Le temps de l’analogique
Le recours à la photographie argentique prend également, dans ce contexte, une signification précise. Il ne s’agit ni de nostalgie technique ni de fétichisme de la chambre noire. L’argentique introduit une autre expérience du temps et de l’attente. Dans un système dominé par la production compulsive d’images, la lenteur du processus chimique devient presque une forme de résistance culturelle. La photographie retrouve ainsi poids, densité et matérialité.
Naples, mémoire et stratification
Même le rapport à Naples échappe aux stéréotypes les plus prévisibles. Dans les images de De Rosa, la ville n’est jamais folklore ni simple surface narrative identitaire. Naples apparaît plutôt comme une géographie de la stratification, un lieu construit sur des superpositions continues de mémoire et d’effacement, où le passé revient sans cesse sous des formes inattendues.

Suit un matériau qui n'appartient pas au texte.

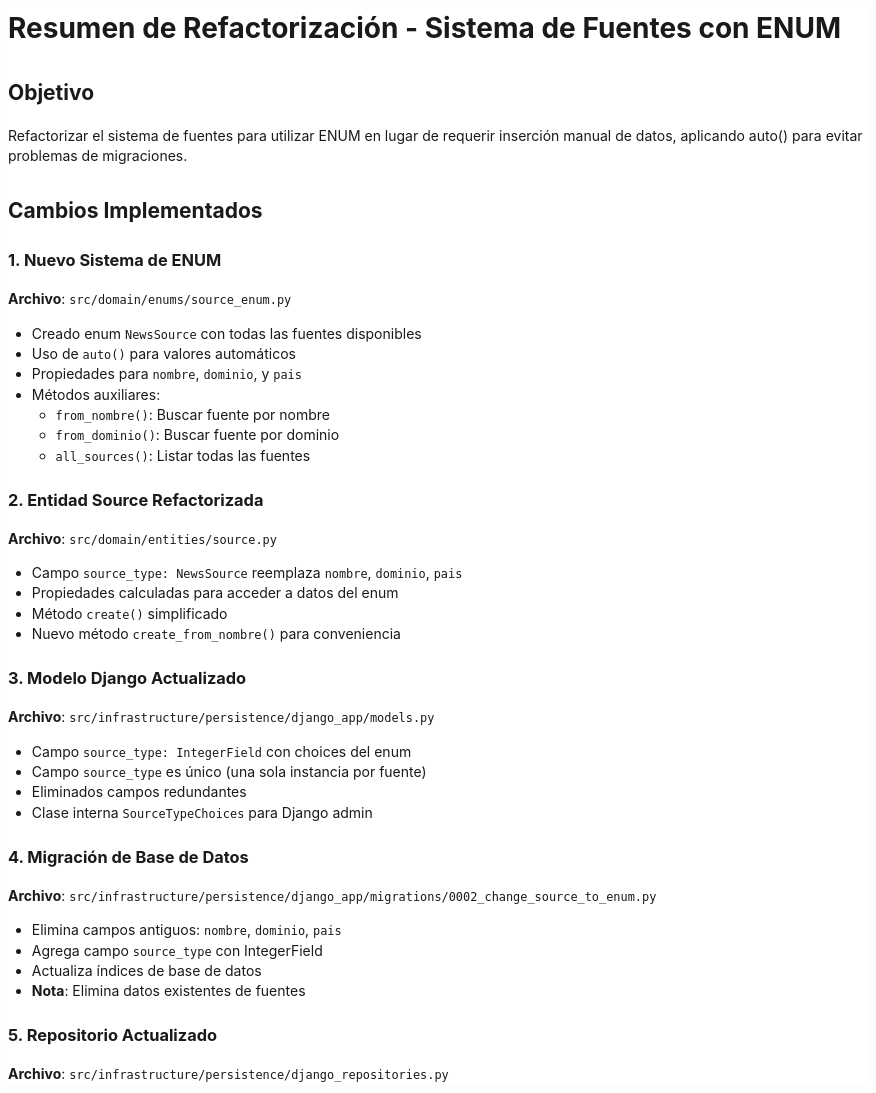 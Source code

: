# Resumen de Refactorización - Sistema de Fuentes con ENUM

## Objetivo
Refactorizar el sistema de fuentes para utilizar ENUM en lugar de requerir inserción manual de datos, aplicando auto() para evitar problemas de migraciones.

## Cambios Implementados

### 1. Nuevo Sistema de ENUM

**Archivo**: `src/domain/enums/source_enum.py`

- Creado enum `NewsSource` con todas las fuentes disponibles
- Uso de `auto()` para valores automáticos
- Propiedades para `nombre`, `dominio`, y `pais`
- Métodos auxiliares:
  - `from_nombre()`: Buscar fuente por nombre
  - `from_dominio()`: Buscar fuente por dominio
  - `all_sources()`: Listar todas las fuentes

### 2. Entidad Source Refactorizada

**Archivo**: `src/domain/entities/source.py`

- Campo `source_type: NewsSource` reemplaza `nombre`, `dominio`, `pais`
- Propiedades calculadas para acceder a datos del enum
- Método `create()` simplificado
- Nuevo método `create_from_nombre()` para conveniencia

### 3. Modelo Django Actualizado

**Archivo**: `src/infrastructure/persistence/django_app/models.py`

- Campo `source_type: IntegerField` con choices del enum
- Campo `source_type` es único (una sola instancia por fuente)
- Eliminados campos redundantes
- Clase interna `SourceTypeChoices` para Django admin

### 4. Migración de Base de Datos

**Archivo**: `src/infrastructure/persistence/django_app/migrations/0002_change_source_to_enum.py`

- Elimina campos antiguos: `nombre`, `dominio`, `pais`
- Agrega campo `source_type` con IntegerField
- Actualiza índices de base de datos
- **Nota**: Elimina datos existentes de fuentes

### 5. Repositorio Actualizado

**Archivo**: `src/infrastructure/persistence/django_repositories.py`
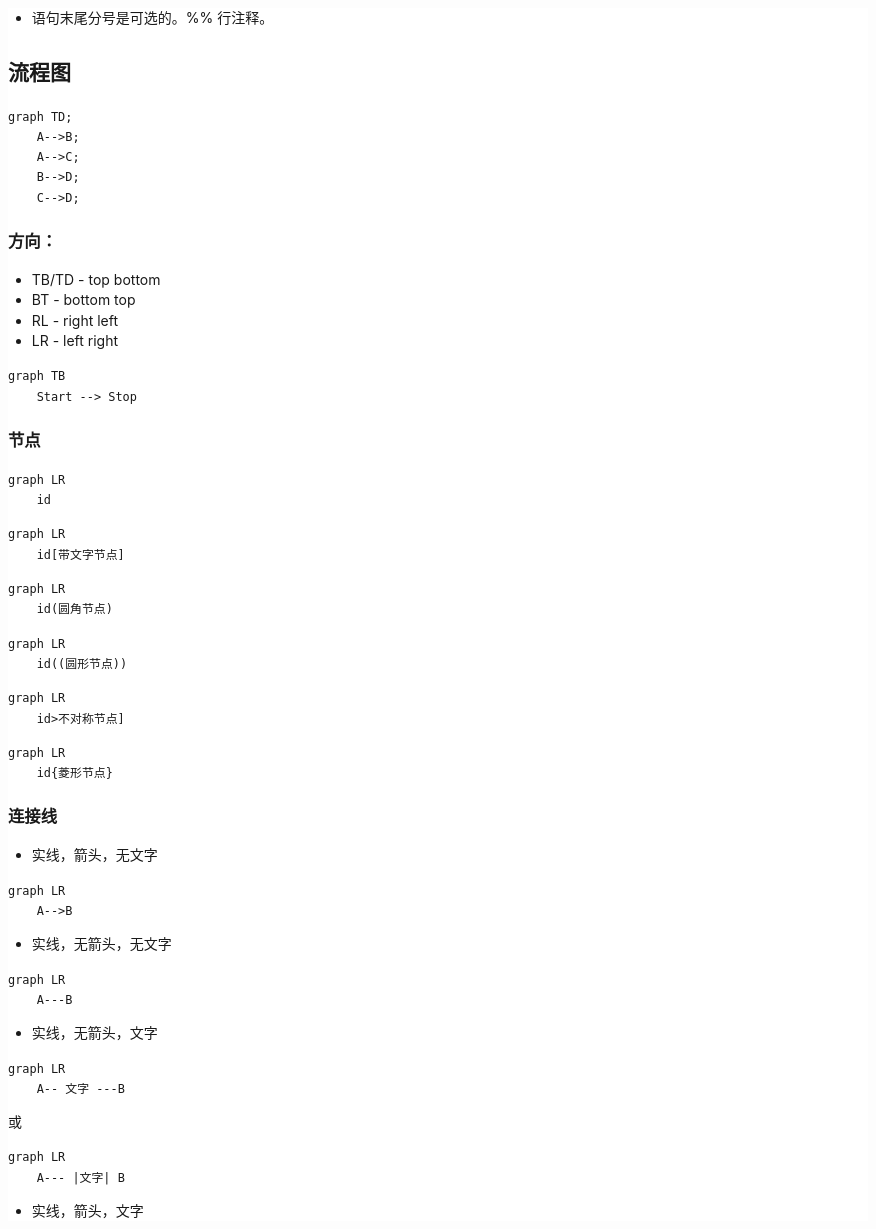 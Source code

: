 * 语句末尾分号是可选的。%% 行注释。

## 流程图
```mermaid
graph TD;
    A-->B;
    A-->C;
    B-->D;
    C-->D;
```
### 方向：
* TB/TD - top bottom
* BT - bottom top
* RL - right left
* LR - left right
```mermaid
graph TB
    Start --> Stop
```
### 节点
```mermaid
graph LR
    id
```
```mermaid
graph LR
    id[带文字节点]
```
```mermaid
graph LR
    id(圆角节点)
```
```mermaid
graph LR
    id((圆形节点))
```
```mermaid
graph LR
    id>不对称节点]
```
```mermaid
graph LR
    id{菱形节点}
```
### 连接线
* 实线，箭头，无文字
```mermaid
graph LR
    A-->B
```
* 实线，无箭头，无文字
```mermaid
graph LR
    A---B
```
* 实线，无箭头，文字
```mermaid
graph LR
    A-- 文字 ---B
```
或
```mermaid
graph LR
    A--- |文字| B
```
* 实线，箭头，文字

Il est alors significatif qu’une part importante de son travail se soit également traduite par la fondation de Magazzini Fotografici. Non pas simplement une galerie, mais un espace indépendant né pour construire une réflexion critique autour de la photographie contemporaine. Dans une ville historiquement pauvre en institutions consacrées au médium photographique, Magazzini Fotografici a représenté bien davantage qu’un espace d’exposition : une tentative de construire une communauté culturelle, une pensée de l’image, une éducation du regard.
C’est peut-être précisément ici que se comprend pleinement la position de Yvonne De Rosa dans la photographie contemporaine italienne. Son travail ne recherche ni le consensus immédiat ni une adhésion esthétique rapide. Ses images demeurent volontairement ouvertes, incomplètes, traversées par le doute. Dans une époque dominée par la saturation visuelle et l’excès de présence, sa recherche redonne au contraire une centralité à l’absence, au vide et à la trace.
Plus que produire des images, Yvonne De Rosa semble interroger continuellement ce que les images ne parviennent plus à retenir.
Notice biographique
Yvonne De Rosa est photographe, fondatrice et directrice artistique de l’espace indépendant Magazzini Fotografici à Naples. Enseignante en photographie à ILAS Academy et à l’Académie des Beaux-Arts de Naples, elle collabore avec l’Université Federico II de Naples dans le domaine de la sociologie visuelle et de la photographie contemporaine. Sa recherche interroge la nature du médium photographique comme outil narratif, construisant un dialogue constant entre mémoire, temps et contemporanéité. Elle a publié des monographies telles que Crazy God, Hidden Identities, Sguardo Sensibile, A mia madre et Corrispondenze, recevant des distinctions internationales parmi lesquelles l’IPA Award, le Kodak Young Award, le RPS – Royal Photographic Society et le MILOTA Foundation Award au Bratislava Photo Festival. Ses œuvres ont été exposées dans de nombreuses institutions internationales, parmi lesquelles ARCO Madrid, The Armory à New York, le Victoria & Albert Museum de Londres et le Musée Archéologique National de Naples.